43...Qe6! 'µ' DM 44.e4 Rad8 45.Bxa5 Rxd4µ Is an idea I missed. MW
44.Bh4 '?' DM
44.Qxf5 and we're back where we were a few moves ago. DM
White is rather too much in love with the Bxh6 idea, but ironically it's not so bad here! DM Here White had about 2minutes and 30 seconds to complete the game, while I had a whole half hour. Therefore I took a good deal of time after each move calculating the best response. MW
So much for the big attack.
This does not really create as many serious problems for Black as playing 46.Rxg5 (see variation) MW [46.Rxg5 Rac8! DM (46...Rab8 is nothing special. DM 47.Kg2 DM (47.Qh7+ Kf8 48.Qh8+ Ke7 Transposes to our variations listed below, but again Black has a great deal of chance for error here.) 47...b6 What else? 48.Qh7+ Kf8 49.Qh8+ Ke7 50.Qxg7+ Kd8 51.Qa7=) 47.Qh5! Much better than patzer sees a check on h7, gives a check on h7. 47...Kf8 48.Rxf5+ Ke7 49.Rf7+ Kd8 50.Qh4+ (50.Qh7 Rc7 51.Qxg7 Qg4+ 52.Kf2 Rxf7+ 53.Qxf7 Qd7–+) 50...Re7 51.Rxg7 Rcc7 52.Kf2 Qxb3 53.Kf3 Qd5+ 54.Kf4 Qe6 55.Qg5 Rcd7 56.Rh7 Kc7 57.Rxe7 Rxe7 58.Qf6 Kd7 (58...Qd7?? 59.Qd6+! Kc8 60.Qxd7+ Kxd7 61.Kf5 Ke8 62.e4+- DM) 59.Kg5 Re8 60.Qf7+ Qe7+ 61.Qf6 Rf8 62.Qxe7+ Kxe7 63.g7 Rf1! 64.g8N+ Ke6 65.Nf6–+ MW
Now it's over.

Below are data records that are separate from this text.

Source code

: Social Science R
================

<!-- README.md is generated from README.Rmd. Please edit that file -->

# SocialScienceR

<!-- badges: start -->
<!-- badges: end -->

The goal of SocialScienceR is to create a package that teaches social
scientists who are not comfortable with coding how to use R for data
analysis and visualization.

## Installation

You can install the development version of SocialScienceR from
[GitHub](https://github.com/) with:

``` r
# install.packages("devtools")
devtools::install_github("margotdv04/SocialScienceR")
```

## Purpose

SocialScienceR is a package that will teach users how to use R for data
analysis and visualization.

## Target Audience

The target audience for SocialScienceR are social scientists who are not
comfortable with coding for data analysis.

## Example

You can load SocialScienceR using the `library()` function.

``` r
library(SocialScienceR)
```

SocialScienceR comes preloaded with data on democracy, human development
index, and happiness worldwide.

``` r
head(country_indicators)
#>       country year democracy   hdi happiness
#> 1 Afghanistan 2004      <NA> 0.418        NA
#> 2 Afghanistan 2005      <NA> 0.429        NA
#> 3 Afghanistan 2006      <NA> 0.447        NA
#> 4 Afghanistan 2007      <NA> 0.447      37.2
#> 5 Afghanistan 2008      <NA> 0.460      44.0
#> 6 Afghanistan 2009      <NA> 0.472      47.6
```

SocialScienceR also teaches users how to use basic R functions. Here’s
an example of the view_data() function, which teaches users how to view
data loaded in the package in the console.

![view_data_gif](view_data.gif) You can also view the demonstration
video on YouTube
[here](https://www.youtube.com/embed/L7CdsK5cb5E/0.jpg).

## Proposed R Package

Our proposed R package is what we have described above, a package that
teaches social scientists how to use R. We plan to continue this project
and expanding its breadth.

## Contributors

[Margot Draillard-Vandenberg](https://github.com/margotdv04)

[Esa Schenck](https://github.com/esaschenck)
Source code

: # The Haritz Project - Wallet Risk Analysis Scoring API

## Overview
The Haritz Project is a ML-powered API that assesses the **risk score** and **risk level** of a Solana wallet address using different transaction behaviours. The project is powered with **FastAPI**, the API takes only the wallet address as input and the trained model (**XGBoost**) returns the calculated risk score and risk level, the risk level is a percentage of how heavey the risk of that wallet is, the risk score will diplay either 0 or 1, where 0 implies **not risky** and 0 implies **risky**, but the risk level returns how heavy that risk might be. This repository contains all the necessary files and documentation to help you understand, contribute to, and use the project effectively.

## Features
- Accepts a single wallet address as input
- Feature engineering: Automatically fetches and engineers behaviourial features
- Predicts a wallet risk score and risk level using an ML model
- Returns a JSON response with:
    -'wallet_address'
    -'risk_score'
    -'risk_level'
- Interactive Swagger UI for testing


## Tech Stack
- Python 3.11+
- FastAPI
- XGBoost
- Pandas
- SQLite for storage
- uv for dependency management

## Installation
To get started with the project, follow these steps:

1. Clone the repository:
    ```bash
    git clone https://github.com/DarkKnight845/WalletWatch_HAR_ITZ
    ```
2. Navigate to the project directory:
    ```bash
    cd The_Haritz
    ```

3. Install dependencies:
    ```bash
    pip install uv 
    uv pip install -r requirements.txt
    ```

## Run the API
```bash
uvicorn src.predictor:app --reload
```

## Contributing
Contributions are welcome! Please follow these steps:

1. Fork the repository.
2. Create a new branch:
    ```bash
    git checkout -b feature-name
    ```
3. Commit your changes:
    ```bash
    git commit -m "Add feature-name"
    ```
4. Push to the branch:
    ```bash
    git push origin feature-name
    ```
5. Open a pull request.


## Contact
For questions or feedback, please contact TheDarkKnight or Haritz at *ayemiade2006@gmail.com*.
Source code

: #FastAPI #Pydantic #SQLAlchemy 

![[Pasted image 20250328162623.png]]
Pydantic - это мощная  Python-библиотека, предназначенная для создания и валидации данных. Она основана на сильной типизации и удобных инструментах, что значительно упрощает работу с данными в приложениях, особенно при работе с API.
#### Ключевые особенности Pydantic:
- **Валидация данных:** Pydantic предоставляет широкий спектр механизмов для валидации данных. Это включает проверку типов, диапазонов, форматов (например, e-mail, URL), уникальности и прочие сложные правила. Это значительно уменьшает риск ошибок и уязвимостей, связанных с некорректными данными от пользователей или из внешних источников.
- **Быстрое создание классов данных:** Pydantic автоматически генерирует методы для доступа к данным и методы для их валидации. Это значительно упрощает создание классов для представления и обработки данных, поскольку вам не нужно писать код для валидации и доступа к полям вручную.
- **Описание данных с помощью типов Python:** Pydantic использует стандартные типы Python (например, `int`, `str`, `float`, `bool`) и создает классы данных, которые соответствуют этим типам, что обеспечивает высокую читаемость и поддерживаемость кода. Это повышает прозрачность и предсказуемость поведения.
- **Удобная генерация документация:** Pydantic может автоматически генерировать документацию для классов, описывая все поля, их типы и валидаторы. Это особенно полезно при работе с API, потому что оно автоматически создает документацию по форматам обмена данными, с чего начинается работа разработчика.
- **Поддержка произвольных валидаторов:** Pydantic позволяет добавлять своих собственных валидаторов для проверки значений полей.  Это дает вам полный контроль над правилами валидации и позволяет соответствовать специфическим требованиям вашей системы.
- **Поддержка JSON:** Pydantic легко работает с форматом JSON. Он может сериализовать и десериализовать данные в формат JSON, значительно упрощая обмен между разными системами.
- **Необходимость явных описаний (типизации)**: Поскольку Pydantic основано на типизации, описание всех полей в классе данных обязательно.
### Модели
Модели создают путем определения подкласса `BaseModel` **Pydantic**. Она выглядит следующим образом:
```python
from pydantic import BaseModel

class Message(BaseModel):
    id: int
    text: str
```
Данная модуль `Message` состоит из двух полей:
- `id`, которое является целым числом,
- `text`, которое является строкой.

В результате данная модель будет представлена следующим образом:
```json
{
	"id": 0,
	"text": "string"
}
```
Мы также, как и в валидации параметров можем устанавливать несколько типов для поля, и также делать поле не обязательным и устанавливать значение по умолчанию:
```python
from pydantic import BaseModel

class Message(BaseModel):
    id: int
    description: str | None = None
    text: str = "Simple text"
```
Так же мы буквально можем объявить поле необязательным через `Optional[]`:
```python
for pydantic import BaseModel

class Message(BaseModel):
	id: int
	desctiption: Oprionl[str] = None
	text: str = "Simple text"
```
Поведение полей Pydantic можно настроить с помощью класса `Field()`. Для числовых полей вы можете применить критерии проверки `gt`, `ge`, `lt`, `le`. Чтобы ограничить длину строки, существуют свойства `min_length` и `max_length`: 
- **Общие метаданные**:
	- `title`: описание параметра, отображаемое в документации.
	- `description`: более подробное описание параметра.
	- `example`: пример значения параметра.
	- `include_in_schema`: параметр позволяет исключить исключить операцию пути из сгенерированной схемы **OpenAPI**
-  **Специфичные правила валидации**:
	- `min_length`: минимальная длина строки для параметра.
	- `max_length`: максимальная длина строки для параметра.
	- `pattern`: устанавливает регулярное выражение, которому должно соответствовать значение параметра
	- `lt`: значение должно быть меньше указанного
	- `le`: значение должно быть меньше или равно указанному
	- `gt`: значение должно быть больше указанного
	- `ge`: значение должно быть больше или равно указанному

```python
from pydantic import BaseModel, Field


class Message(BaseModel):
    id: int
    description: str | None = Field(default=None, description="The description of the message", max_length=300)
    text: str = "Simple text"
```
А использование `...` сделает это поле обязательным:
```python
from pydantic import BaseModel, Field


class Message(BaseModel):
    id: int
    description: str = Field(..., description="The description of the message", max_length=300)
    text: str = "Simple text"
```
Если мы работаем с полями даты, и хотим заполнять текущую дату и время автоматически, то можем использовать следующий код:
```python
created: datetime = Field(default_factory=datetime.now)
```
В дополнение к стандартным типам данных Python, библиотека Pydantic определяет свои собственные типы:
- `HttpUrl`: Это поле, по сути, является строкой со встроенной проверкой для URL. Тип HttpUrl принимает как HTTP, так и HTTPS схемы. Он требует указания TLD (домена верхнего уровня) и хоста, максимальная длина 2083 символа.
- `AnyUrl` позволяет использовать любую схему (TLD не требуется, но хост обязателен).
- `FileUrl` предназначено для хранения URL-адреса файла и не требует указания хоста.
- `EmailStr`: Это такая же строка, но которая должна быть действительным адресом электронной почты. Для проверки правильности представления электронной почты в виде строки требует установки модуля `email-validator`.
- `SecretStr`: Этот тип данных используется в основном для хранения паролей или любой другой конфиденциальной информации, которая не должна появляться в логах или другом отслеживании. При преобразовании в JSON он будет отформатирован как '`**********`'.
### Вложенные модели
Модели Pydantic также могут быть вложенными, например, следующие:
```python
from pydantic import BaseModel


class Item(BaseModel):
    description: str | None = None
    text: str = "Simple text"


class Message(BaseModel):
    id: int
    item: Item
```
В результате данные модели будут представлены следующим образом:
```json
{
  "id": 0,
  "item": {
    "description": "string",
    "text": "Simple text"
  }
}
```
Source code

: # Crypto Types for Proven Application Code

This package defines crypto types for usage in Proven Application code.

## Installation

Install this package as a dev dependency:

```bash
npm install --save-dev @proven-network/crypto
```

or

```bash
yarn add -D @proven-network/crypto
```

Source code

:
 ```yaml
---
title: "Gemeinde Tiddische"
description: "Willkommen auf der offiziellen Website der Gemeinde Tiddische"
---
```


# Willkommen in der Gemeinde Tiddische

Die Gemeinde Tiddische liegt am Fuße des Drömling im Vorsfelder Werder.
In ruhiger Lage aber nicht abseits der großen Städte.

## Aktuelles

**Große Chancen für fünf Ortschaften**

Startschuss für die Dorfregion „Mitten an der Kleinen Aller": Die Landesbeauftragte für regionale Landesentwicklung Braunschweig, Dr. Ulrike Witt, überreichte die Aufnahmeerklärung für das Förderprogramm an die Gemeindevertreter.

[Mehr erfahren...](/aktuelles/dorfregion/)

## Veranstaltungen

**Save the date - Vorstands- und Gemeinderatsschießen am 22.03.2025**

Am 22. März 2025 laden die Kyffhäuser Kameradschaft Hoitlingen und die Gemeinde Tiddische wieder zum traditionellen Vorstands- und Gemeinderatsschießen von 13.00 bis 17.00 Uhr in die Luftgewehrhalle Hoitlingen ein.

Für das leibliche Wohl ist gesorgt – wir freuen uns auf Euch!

DM
White could have made his attack much more challenging than this. MW
47.Rxg5! Is a much more challenging affair. Now Black has two good defensive moves which he must be able to find to navigate out of this mess. 47...Rab8! Would have been hard, but not impossible to find.
a) 47...Qg8?? 48.Rxf5+! Ke7 49.Rf7+ Kd8 50.Qh4+ Kc8 51.Qf4 '+-' Black is not just lost, he's dead lost here. There's nothing to be done about e6 - at least nothing good to be done about it. DM
b) 47...Ke7?? 48.Qxg7+ Kd8 49.Qxb7 Rc8 Is very awkward. MW 50.g7 DM continues the line 50...Rg8 51.Kf1 and it's not at all clear that Black can unravel to use his extra rook (granted White has four pawns for it). DM
c) 47...Rac8! DM 48.Qh8+ Ke7 49.Qxg7+ Kd8 50.Qxb7 Rg8 51.Kf2 Qe7 52.Qb6+ Kd7 53.Rg3 Qe6 54.g7 Rb8 55.Qa7+ Kc8 56.Qxa5 (56.Qa6+ Rb7 57.Qa8+ Kc7 58.Qf8 Rxb3 59.Qd6+ Qxd6 60.cxd6+ Kd7µ) 56...Qxb3 57.Qa6+ Kc7 58.Rg6 Qc2+ 59.Qe2 Qb1 60.Rg1 Qb3 61.Qd2 Rb4–+ This line was provided by DM, but I think it is quite difficult as a practical try. Simpler is to just defend the b-pawn with 47....Rab8 MW; 48.Qh8+ Ke7 49.Qxg7+ Kd8 50.Qf6+ Kd7–+ 51.Rxf5 Qxf6 52.exf6 Rg8 53.g7 Ke6 54.Rf4 Rbf8 and the pawns fall. MW
47...Qxb3 48.Qh8+ Qg8
A nice defensive move which my opponent missed in his lengthy calculations. I remembered it from my game with McTavish in 2004, when I was the one who was surprised by a backwards defensive Queen move.
49.Qh3 Ke7 50.Qxf5 Qe6 51.Qxg5+ Kd7 52.Rh7 Rg8 53.Qf6
And now with less than a minute, my opponent offered a draw. I couldn't help but laugh.
It took me five minutes, but I had plenty of time on my clock and was looking at the many checks on the White King I could have performed.
54.exf6 Ke6 55.f7 Rgf8 56.Rxg7 Kf6
White is all out of tricks and the game is over.